Do you remember being embarrassed by your parents? I do.
The summer before I was in 8th grade, we docked our boat across the street from The Empress Hotel after a few weeks of roughing it in Desolation Sound. Mom, dad, my brother and I badly needed showers and clean clothes. (If you haven’t been to The Empress, it’s a gorgeous Edwardian hotel built in 1908 and a landmark in the heart of Victoria B.C.)
Dozens of civilized people dressed in their finest, sipped their afternoon tea and munched finger sandwiches and crumpets. My dad wore denim bell bottoms, thick soled canvas boat shoes — and dragged a giant black plastic trash bag filled with dirty laundry across the fancy lobby — while I looked for a potted palm to curl up behind and die.
Why couldn’t we have walked around the hotel? Why was he making a scene? It was to embarrass me! I was a 13-year-old who cringed at whatever my parents did, so my dad loved to make sure I was cringing over something worthwhile.
All I can say is thank goodness there were no iPhones, Facebook or Instagram back then! I can’t imagine!
Why am I sharing this moment of embarrassment? Because I read an article in The Daily Pilot by Patrice Apodaca called Stop ‘sharenting’ and start parenting. She explains that the one thing all parents have in common is embarrassing their kids. Then she goes on to talk about a new phenomenon called “sharenting” where we share too much online.
Read more here:
Parents share one universal trait. They’re very good at embarrassing their children.
They loudly and publicly boast, complain and share mortifying and intimate details about them.
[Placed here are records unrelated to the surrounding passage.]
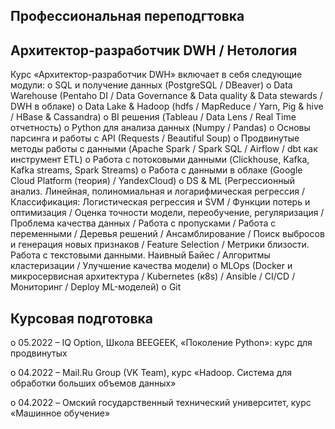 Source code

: Профессиональная переподгтовка
-
Архитектор-разработчик DWH / Нетология
-
Курс «Архитектор-разработчик DWH» включает в себя следующие модули:
o	SQL и получение данных (PostgreSQL / DBeaver)
o	Data Warehouse (Pentaho DI / Data Governance & Data quality & Data stewards / DWH в облаке)
o	Data Lake & Hadoop (hdfs / MapReduce / Yarn, Pig & hive / HBase & Cassandra)
o	BI решения (Tableau / Data Lens / Real Time отчетность)
o	Python для анализа данных (Numpy / Pandas)
o	Основы парсинга и работы с API (Requests / Beautiful Soup)
o	Продвинутые методы работы с данными (Apache Spark / Spark SQL / Airflow / dbt как инструмент ETL)
o	Работа с потоковыми данными (Clickhouse, Kafka, Kafka streams, Spark Streams)
o	Работа с данными в облаке (Google Cloud Platform (теория) / YandexCloud)
o	DS & ML (Регрессионный анализ. Линейная, полиномиальная и логарифмическая регрессия / Классификация: Логистическая регрессия и SVM / 
  Функции потерь и оптимизация / Оценка точности модели, переобучение, регуляризация / Проблема качества данных / Работа с пропусками / 
  Работа с переменными / Деревья решений / Ансамблирование / Поиск выбросов и генерация новых признаков / Feature Selection / 
  Метрики близости. Работа с текстовыми данными. Наивный Байес / Алгоритмы кластеризации / Улучшение качества модели)
o	MLOps (Docker и микросервисная архитектура / Kubernetes (к8s) / Ansible / CI/CD / Мониторинг / Deploy ML-моделей)
o	Git

Курсовая подготовка
-
o	05.2022 – IQ Option, Школа BEEGEEK, «Поколение Python»: курс для продвинутых

o	04.2022 – Mail.Ru Group (VK Team),  курс «Hadoop. Система для обработки больших объемов данных»

o	04.2022 – Омский государственный технический университет, курс «Машинное обучение»
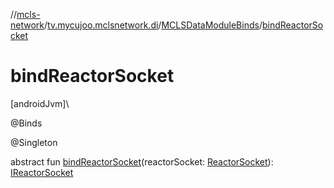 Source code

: //[mcls-network](../../../index.md)/[tv.mycujoo.mclsnetwork.di](../index.md)/[MCLSDataModuleBinds](index.md)/[bindReactorSocket](bind-reactor-socket.md)

# bindReactorSocket

[androidJvm]\

@Binds

@Singleton

abstract fun [bindReactorSocket](bind-reactor-socket.md)(reactorSocket: [ReactorSocket](../../tv.mycujoo.mclsnetwork.network.socket/-reactor-socket/index.md)): [IReactorSocket](../../tv.mycujoo.mclsnetwork.network.socket/-i-reactor-socket/index.md)

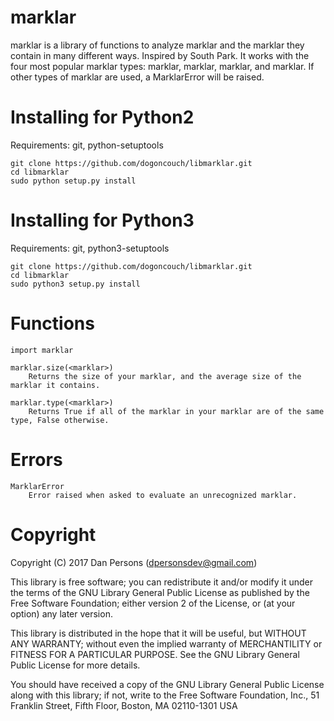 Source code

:# marklar
marklar is a library of functions to analyze marklar and the marklar they contain in many different ways. Inspired by South Park. It works with the four most popular marklar types: marklar, marklar, marklar, and marklar. If other types of marklar are used, a MarklarError will be raised.

# Installing for Python2
Requirements: git, python-setuptools

    git clone https://github.com/dogoncouch/libmarklar.git
    cd libmarklar
    sudo python setup.py install

# Installing for Python3
Requirements: git, python3-setuptools

    git clone https://github.com/dogoncouch/libmarklar.git
    cd libmarklar
    sudo python3 setup.py install

# Functions
    import marklar
    
    marklar.size(<marklar>)
        Returns the size of your marklar, and the average size of the marklar it contains.

    marklar.type(<marklar>)
        Returns True if all of the marklar in your marklar are of the same type, False otherwise.

# Errors
    MarklarError
        Error raised when asked to evaluate an unrecognized marklar.

# Copyright
Copyright (C) 2017 Dan Persons (dpersonsdev@gmail.com)

This library is free software; you can redistribute it and/or
modify it under the terms of the GNU Library General Public
License as published by the Free Software Foundation; either
version 2 of the License, or (at your option) any later version.

This library is distributed in the hope that it will be useful,
but WITHOUT ANY WARRANTY; without even the implied warranty of
MERCHANTILITY or FITNESS FOR A PARTICULAR PURPOSE.  See the GNU
Library General Public License for more details.

You should have received a copy of the GNU Library General Public
License along with this library; if not, write to the Free Software
Foundation, Inc., 51 Franklin Street, Fifth Floor, Boston, MA  02110-1301  USA
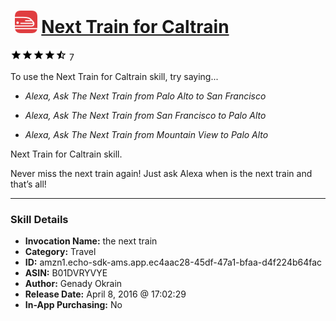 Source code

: # &nbsp;<img src="skill_icon" alt="Next Train for Caltrain icon" width="36"> [Next Train for Caltrain](http://alexa.amazon.com/#skills/amzn1.echo-sdk-ams.app.ec4aac28-45df-47a1-bfaa-d4f224b64fac)
![4.7 stars](../../images/ic_star_black_18dp_1x.png)![4.7 stars](../../images/ic_star_black_18dp_1x.png)![4.7 stars](../../images/ic_star_black_18dp_1x.png)![4.7 stars](../../images/ic_star_black_18dp_1x.png)![4.7 stars](../../images/ic_star_half_black_18dp_1x.png) 7

To use the Next Train for Caltrain skill, try saying...

* *Alexa, Ask The Next Train from Palo Alto to San Francisco*

* *Alexa, Ask The Next Train from San Francisco to Palo Alto*

* *Alexa, Ask The Next Train from Mountain View to Palo Alto*

Next Train for Caltrain skill.

Never miss the next train again!
Just ask Alexa when is the next train and that’s all!

***

### Skill Details

* **Invocation Name:** the next train
* **Category:** Travel
* **ID:** amzn1.echo-sdk-ams.app.ec4aac28-45df-47a1-bfaa-d4f224b64fac
* **ASIN:** B01DVRYVYE
* **Author:** Genady Okrain
* **Release Date:** April 8, 2016 @ 17:02:29
* **In-App Purchasing:** No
Then those kids grow up, procreate and proceed to engage in the same oversharing behavior regarding their own offspring.
This has probably been going on since the dawn of humankind.
There’s a new wrinkle, however, and it’s eliciting growing concern that it’s not a healthy one. It’s known by the portmanteau, “sharenting,” and it comes to us courtesy of social media.
Sharenting, the overuse of social media by parents to broadcast content about their kids, is increasingly one of the most hotly discussed and debated cultural trends revolving around the internet. In short, worries are escalating that parents who continually post photos, videos and stories about their children are unwittingly creating a host of potential problems.
To be sure, social media such as Facebook and Instagram have positive attributes. They allow parents to engage with like-minded communities, and to quickly and easily update friends and family members, some of whom might live far away, about the progress of their little ones. This can be a blessing for out-of-state grandparents, for instance, who appreciate the ability to regularly access information about their beloved grandkids.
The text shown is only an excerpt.